Jubel bei Homosexuellen-Initiativen nach Urteilsspruch
Groß ist die Freude über das EGMR-Urteil naturgemäß bei der Wiener Homosexuellen-Organisation HOSI: "Dies untermauert die Berechtigung unserer langjährigen Forderung an die österreichische Innenpolitik, entsprechende gesetzliche Regelungen zu schaffen. Es ist bedauerlich, dass wieder erst eine Verurteilung Österreichs durch den EGMR notwendig war, damit eine solche Regelung nun endlich umgesetzt wird. Wir rufen daher Regierung und Parlament – und hier insbesondere die ÖVP – auf, nun auch alle anderen gesetzlichen Unterschiede zwischen Eingetragener Partnerschaft und Ehe zu beseitigen und insbesondere den Zugang zur Fortpflanzungsmedizin zu ermöglichen", so HOSI-Wien-Vorstandsmitglied Martina Fink.

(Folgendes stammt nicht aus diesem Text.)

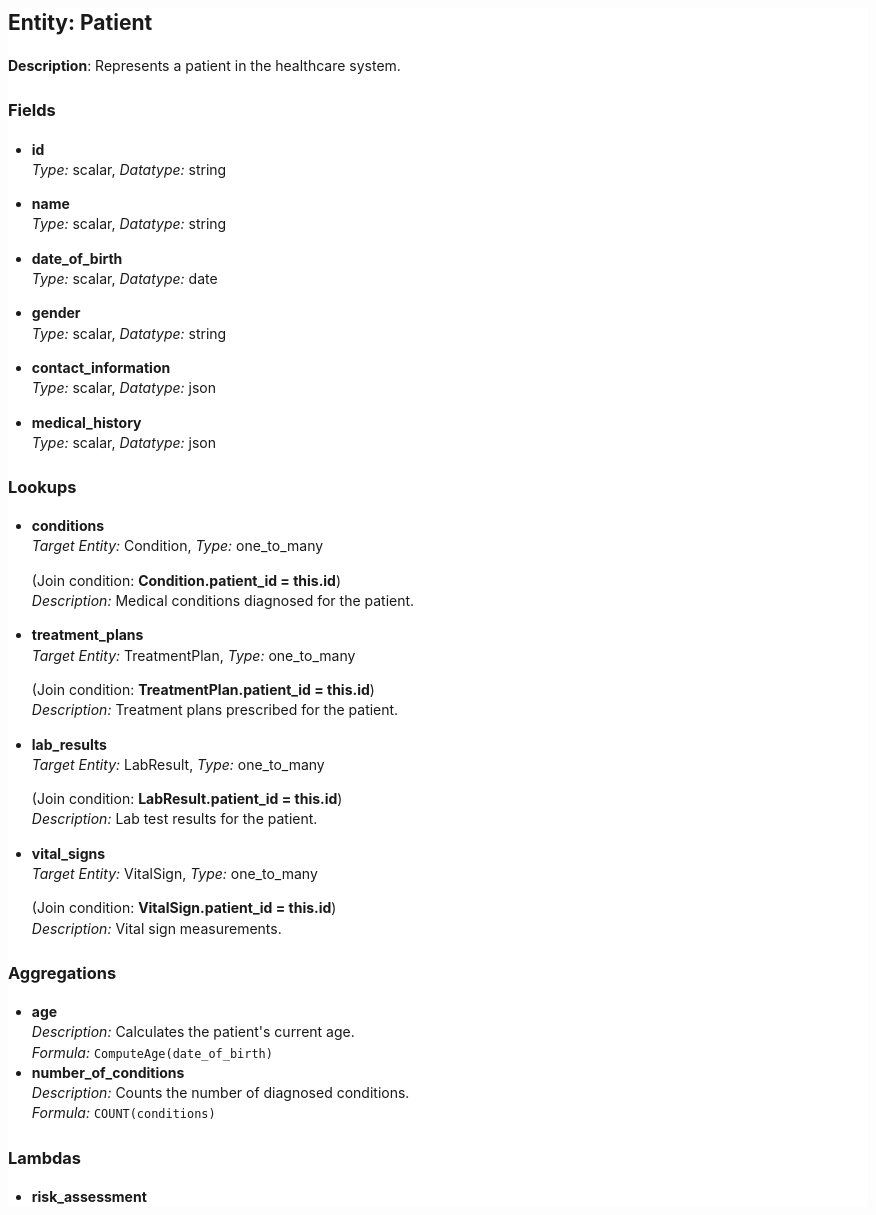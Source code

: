 ## Entity: Patient

**Description**: Represents a patient in the healthcare system.

### Fields
- **id**  
  *Type:* scalar, *Datatype:* string  
  
- **name**  
  *Type:* scalar, *Datatype:* string  
  
- **date_of_birth**  
  *Type:* scalar, *Datatype:* date  
  
- **gender**  
  *Type:* scalar, *Datatype:* string  
  
- **contact_information**  
  *Type:* scalar, *Datatype:* json  
  
- **medical_history**  
  *Type:* scalar, *Datatype:* json  
  

### Lookups
- **conditions**  
  *Target Entity:* Condition, *Type:* one_to_many  
    
  (Join condition: **Condition.patient_id = this.id**)  
  *Description:* Medical conditions diagnosed for the patient.
- **treatment_plans**  
  *Target Entity:* TreatmentPlan, *Type:* one_to_many  
    
  (Join condition: **TreatmentPlan.patient_id = this.id**)  
  *Description:* Treatment plans prescribed for the patient.
- **lab_results**  
  *Target Entity:* LabResult, *Type:* one_to_many  
    
  (Join condition: **LabResult.patient_id = this.id**)  
  *Description:* Lab test results for the patient.
- **vital_signs**  
  *Target Entity:* VitalSign, *Type:* one_to_many  
    
  (Join condition: **VitalSign.patient_id = this.id**)  
  *Description:* Vital sign measurements.

### Aggregations
- **age**  
  *Description:* Calculates the patient's current age.  
  *Formula:* `ComputeAge(date_of_birth)`
- **number_of_conditions**  
  *Description:* Counts the number of diagnosed conditions.  
  *Formula:* `COUNT(conditions)`

### Lambdas
- **risk_assessment**
    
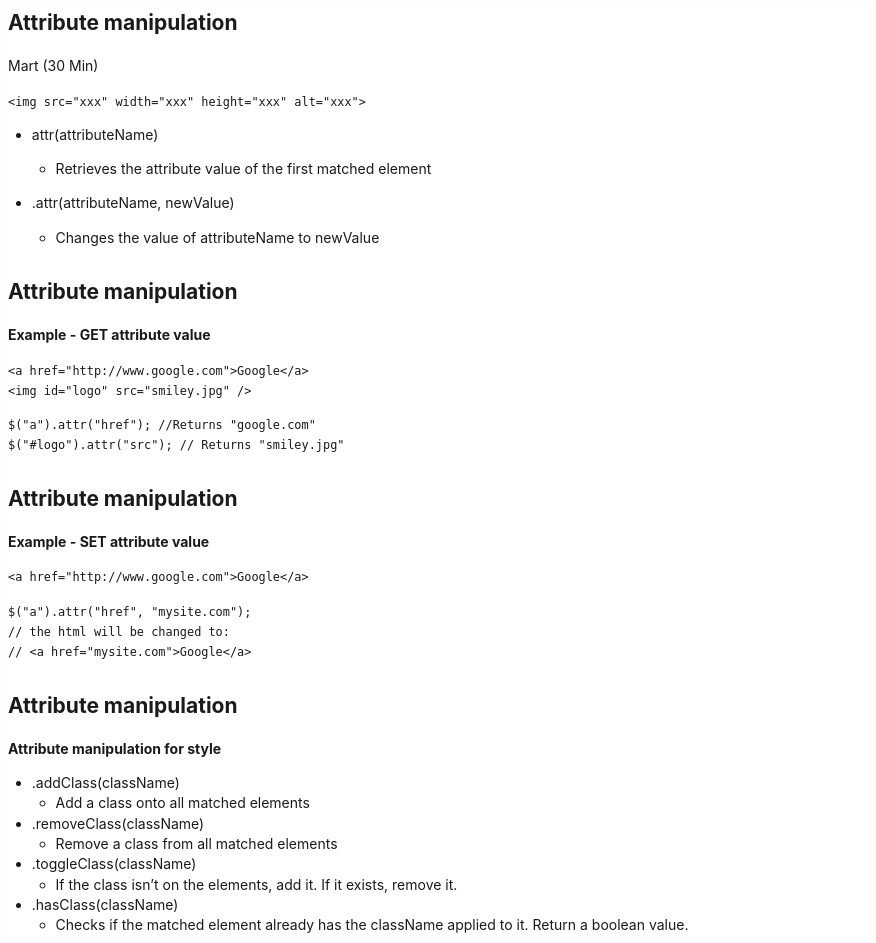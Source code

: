 

## Attribute manipulation
<aside class="notes">Mart (30 Min)</aside>

```
<img src="xxx" width="xxx" height="xxx" alt="xxx">
```

* attr(attributeName)
  * Retrieves the attribute value of the first matched element

* .attr(attributeName, newValue)
  * Changes the value of attributeName to newValue



## Attribute manipulation
<aside class="notes"></aside>

**Example - GET attribute value**

```
<a href="http://www.google.com">Google</a>
<img id="logo" src="smiley.jpg" />
```

```  
$("a").attr("href"); //Returns "google.com"
$("#logo").attr("src"); // Returns "smiley.jpg"
```



## Attribute manipulation
<aside class="notes"></aside>

**Example - SET attribute value**

```
<a href="http://www.google.com">Google</a>
```

```  
$("a").attr("href", "mysite.com");
// the html will be changed to: 
// <a href="mysite.com">Google</a>
```



## Attribute manipulation
<aside class="notes"></aside>

**Attribute manipulation for style**

* .addClass(className)
  * Add a class onto all matched elements
* .removeClass(className)
  * Remove a class from all matched elements
* .toggleClass(className)
  * If the class isn’t on the elements, add it. If it exists, remove it.
* .hasClass(className)
  * Checks if the matched element already has the className applied to it. Return a boolean value.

Begeisterung machte sich auch bei der SoHo (Sozialdemokratische Lesben, Schwulen, Bisexuellen, Transgender und Intersexuellen Organisation) breit, da das Urteil die "massive Diskriminierung von Regenbogenfamilien" beende. Die ÖVP fordere man nun auf, die Zeichen der Zeit zu erkennen, hieß es.

Bewegung auf politischer Ebene - Änderung schon greifbar?
Frauenministerin Gabriele Heinisch-Hosek zeigte sich ebenfalls "hocherfreut" über das Urteil des EGMR. Eine Sprecherin der Ressortchefin erklärte, es handle sich um ein "richtungsweisendes" Urteil. Die Ministerin gehe davon aus, dass die Debatte über völlige Gleichstellung homosexueller Partnerschaften nun neuen Schwung erhalte, und möchte mit der ÖVP intensiv diskutieren.

Heinisch-Hosek: "Ehe und Adoption soll für alle offen stehen"
"Es wäre schöner, wenn die Heirat am Standesamt für alle Menschen möglich wäre", sagte die Ministerin am Dienstagabend in der "ZiB 2". "Das soll dann auch Ehe heißen." Gefragt, ob das auch das Recht auf Adoption beinhalten sollte - also nicht nur die Adoption eines Stiefkindes, wie vom EGMR gefordert - sagte sie: "Selbstverständlich." Das sei Linie der SPÖ. Das Argument, Kindern müsse das Recht auf Vater und Mutter zugestanden werden, mit dem die ÖVP derartige Pläne zurückweist, lässt Heinisch-Hosek nicht gelten - dass dieses Modell immer das Beste für das Kind sei, sei nicht bewiesen.

ÖVP nur bei Adoption von Stiefkindern gesprächsbereit
Auch die ÖVP ließ nach dem EMGR-Urteil nicht lange auf eine Reaktion warten und berichtete bereits am Dienstagnachmittag, dass Justizministerin Beatrix Karl noch im Frühjahr eine Neuregelung für die Adoption von Stiefkindern in homosexuellen Partnerschaften vorlegen wolle. Es gehe dabei nur um einen Paragrafen, der geändert werden müsse. Entscheidend sei, dass es dabei nur um die Adoption von Stiefkindern geht. Die reguläre Adoption soll weiterhin heterosexuellen Ehepartnern vorbehalten sein. Dabei handle es sich um eine "feste Überzeugung", begründete ein Sprecher Karls die Unterscheidung.